Activity:
Collect every line below that contains the word "Skiller".

*** Extracted information Section Begins ***

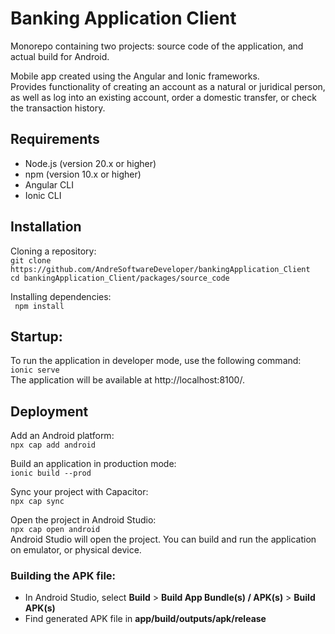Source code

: # Banking Application Client
Monorepo containing two projects: source code of the application, and actual build for Android.  

Mobile app created using the Angular and Ionic frameworks.  
Provides functionality of creating an account as a natural or juridical person, as well as log into an existing account, order a domestic transfer, or check the transaction history.  

## Requirements
* Node.js (version 20.x or higher)
* npm (version 10.x or higher)
* Angular CLI
* Ionic CLI

## Installation
Cloning a repository:  
`git clone https://github.com/AndreSoftwareDeveloper/bankingApplication_Client`  
`cd bankingApplication_Client/packages/source_code`

Installing dependencies:  
` npm install`

## Startup:
To run the application in developer mode, use the following command:  
`ionic serve`  
The application will be available at http://localhost:8100/.

## Deployment
Add an Android platform:  
`npx cap add android`

Build an application in production mode:  
`ionic build --prod`

Sync your project with Capacitor:  
`npx cap sync`

Open the project in Android Studio:  
`npx cap open android`  
Android Studio will open the project. You can build and run the application on emulator, or physical device.

### Building the APK file:
* In Android Studio, select __Build__ > __Build App Bundle(s) / APK(s)__ > __Build APK(s)__
* Find generated APK file in __app/build/outputs/apk/release__
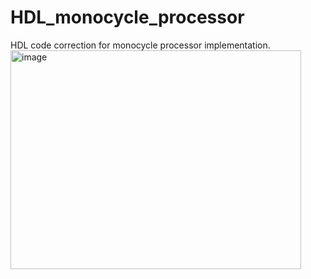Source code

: # HDL_monocycle_processor

HDL code correction for monocycle processor implementation.
<img width="465" height="350" alt="image" src="https://github.com/user-attachments/assets/61acb44a-29b3-4b03-bf96-d9f86062abe4" />
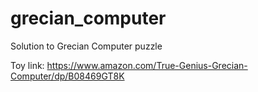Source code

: # grecian_computer
Solution to Grecian Computer puzzle

Toy link: https://www.amazon.com/True-Genius-Grecian-Computer/dp/B08469GT8K
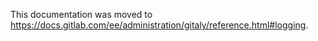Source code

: This documentation was moved to <https://docs.gitlab.com/ee/administration/gitaly/reference.html#logging>.
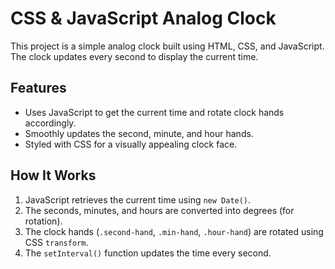 # CSS & JavaScript Analog Clock  

This project is a simple analog clock built using HTML, CSS, and JavaScript. The clock updates every second to display the current time.  

## Features  
- Uses JavaScript to get the current time and rotate clock hands accordingly.  
- Smoothly updates the second, minute, and hour hands.  
- Styled with CSS for a visually appealing clock face.  

## How It Works  
1. JavaScript retrieves the current time using `new Date()`.  
2. The seconds, minutes, and hours are converted into degrees (for rotation).  
3. The clock hands (`.second-hand`, `.min-hand`, `.hour-hand`) are rotated using CSS `transform`.  
4. The `setInterval()` function updates the time every second.  


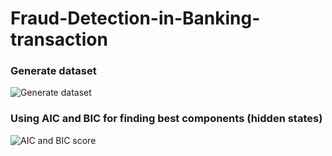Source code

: # Fraud-Detection-in-Banking-transaction

### Generate dataset
![Generate dataset](https://user-images.githubusercontent.com/112948322/214901793-7ca8fd90-835d-4fce-9fee-2e898ba2d764.png)

### Using AIC and BIC for finding best components (hidden states)
![AIC and BIC score](https://user-images.githubusercontent.com/112948322/214902125-0db7cb25-d789-415d-86f7-1a3b29cb9d55.png)
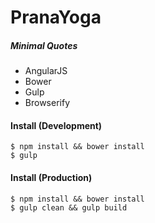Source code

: # PranaYoga
##### Minimal Quotes

- AngularJS
- Bower 
- Gulp 
- Browserify

#### Install (Development)

    $ npm install && bower install
    $ gulp

#### Install (Production)

    $ npm install && bower install
    $ gulp clean && gulp build
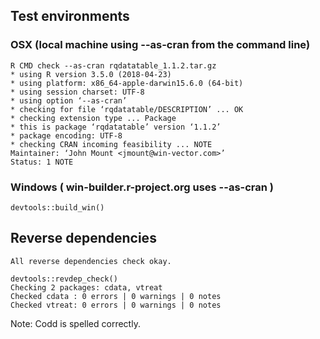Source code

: 
## Test environments

###  OSX (local machine using --as-cran from the command line)

    R CMD check --as-cran rqdatatable_1.1.2.tar.gz
    * using R version 3.5.0 (2018-04-23)
    * using platform: x86_64-apple-darwin15.6.0 (64-bit)
    * using session charset: UTF-8
    * using option ‘--as-cran’
    * checking for file ‘rqdatatable/DESCRIPTION’ ... OK
    * checking extension type ... Package
    * this is package ‘rqdatatable’ version ‘1.1.2’
    * package encoding: UTF-8
    * checking CRAN incoming feasibility ... NOTE
    Maintainer: ‘John Mount <jmount@win-vector.com>’
    Status: 1 NOTE

### Windows ( win-builder.r-project.org uses --as-cran )

    devtools::build_win()

## Reverse dependencies

    All reverse dependencies check okay.
    
    devtools::revdep_check()
    Checking 2 packages: cdata, vtreat
    Checked cdata : 0 errors | 0 warnings | 0 notes
    Checked vtreat: 0 errors | 0 warnings | 0 notes


Note: Codd is spelled correctly.

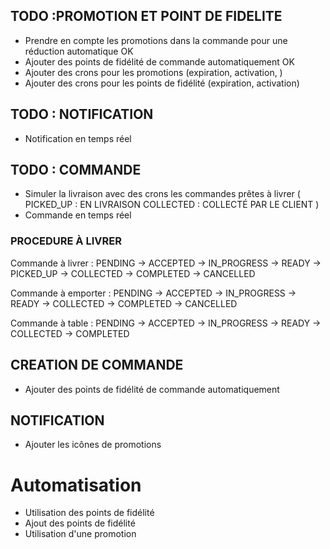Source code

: ## TODO :PROMOTION ET POINT DE FIDELITE
- Prendre en compte les promotions dans la commande pour une réduction automatique OK
- Ajouter des points de fidélité de commande automatiquement OK
- Ajouter des crons pour les promotions (expiration, activation, )
- Ajouter des crons pour les points de fidélité (expiration, activation)

## TODO : NOTIFICATION

- Notification en temps réel

## TODO : COMMANDE
- Simuler la livraison avec des crons les commandes prêtes à livrer (
    PICKED_UP : EN LIVRAISON
    COLLECTED : COLLECTÉ PAR LE CLIENT
    )
- Commande en temps réel

### PROCEDURE À LIVRER

Commande à livrer   : PENDING -> ACCEPTED -> IN_PROGRESS -> READY -> PICKED_UP -> COLLECTED -> COMPLETED
                                                         -> CANCELLED

Commande à emporter : PENDING -> ACCEPTED -> IN_PROGRESS -> READY -> COLLECTED -> COMPLETED
                                                         -> CANCELLED

Commande à table : PENDING -> ACCEPTED -> IN_PROGRESS -> READY -> COLLECTED -> COMPLETED

## CREATION DE COMMANDE
- Ajouter des points de fidélité de commande automatiquement

## NOTIFICATION
- Ajouter les icônes de promotions

# Automatisation
- Utilisation des points de fidélité
- Ajout des points de fidélité
- Utilisation d'une promotion
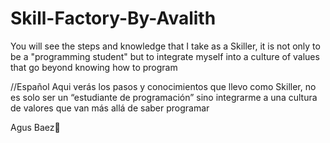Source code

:# Skill-Factory-By-Avalith
You will see the steps and knowledge that I take as a Skiller, it is not only to be a "programming student" but to integrate myself into a culture of values that go beyond knowing how to program

//Español
Aqui verás los pasos y conocimientos que llevo como Skiller, no es solo ser un “estudiante de programación” sino integrarme a una cultura de valores que van más allá de saber programar

Agus Baez👋
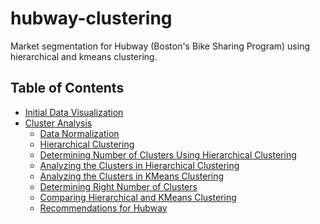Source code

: # hubway-clustering
Market segmentation for Hubway (Boston's Bike Sharing Program) using hierarchical and kmeans clustering.

Table of Contents
-----------------

- [Initial Data Visualization](#initial-data-visualization)
- [Cluster Analysis](#cluster-analysis)
  - [Data Normalization](#data-normalization)
  - [Hierarchical Clustering](#hierarchical-clustering)
  - [Determining Number of Clusters Using Hierarchical Clustering](#determining-number-of-clusters-using-hierarchical-clustering)
  - [Analyzing the Clusters in Hierarchical Clustering](#analyzing-the-clusters-in-hierarchical-clustering)
  - [Analyzing the Clusters in KMeans Clustering](#analyzing-the-clusters-in-kmeans-clustering)
  - [Determining Right Number of Clusters](#determining-right-number-of-clusters)
  - [Comparing Hierarchical and KMeans Clustering](#comparing-hierarchical-and-kmeans-clustering)
  - [Recommendations for Hubway](#recommendations-for-hubway)
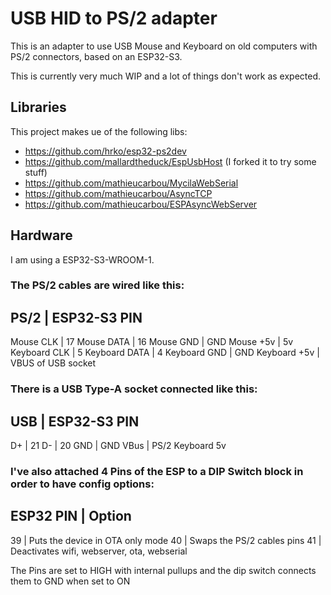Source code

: # USB HID to PS/2 adapter

This is an adapter to use USB Mouse and Keyboard on old computers with PS/2 connectors, based on an ESP32-S3.

This is currently very much WIP and a lot of things don't work as expected.

## Libraries

This project makes ue of the following libs:
 - https://github.com/hrko/esp32-ps2dev
 - https://github.com/mallardtheduck/EspUsbHost  (I forked it to try some stuff)
 - https://github.com/mathieucarbou/MycilaWebSerial
 - https://github.com/mathieucarbou/AsyncTCP
 - https://github.com/mathieucarbou/ESPAsyncWebServer

## Hardware

I am using a ESP32-S3-WROOM-1. 

### The PS/2 cables are wired like this:

PS/2          |   ESP32-S3 PIN
-------------------------------
Mouse CLK     |   17
Mouse DATA    |   16
Mouse GND     |   GND
Mouse +5v     |   5v 
Keyboard CLK  |   5
Keyboard DATA |   4
Keyboard GND  |   GND
Keyboard +5v  |   VBUS of USB socket

### There is a USB Type-A socket connected like this:

USB          |   ESP32-S3 PIN
-------------------------------
D+           |   21
D-           |   20
GND          |   GND
VBus         |   PS/2 Keyboard 5v

### I've also attached 4 Pins of the ESP to a DIP Switch block in order to have config options:

ESP32 PIN    |   Option
------------------------------
39           |  Puts the device in OTA only mode
40           |  Swaps the PS/2 cables pins
41           |  Deactivates wifi, webserver, ota, webserial

The Pins are set to HIGH with internal pullups and the dip switch connects them to GND when set to ON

*** Extracted information Section Ends ***

Task answer:
You will see the steps and knowledge that I take as a Skiller, it is not only to be a "programming student" but to integrate myself into a culture of values that go beyond knowing how to program
Aqui verás los pasos y conocimientos que llevo como Skiller, no es solo ser un “estudiante de programación” sino integrarme a una cultura de valores que van más allá de saber programar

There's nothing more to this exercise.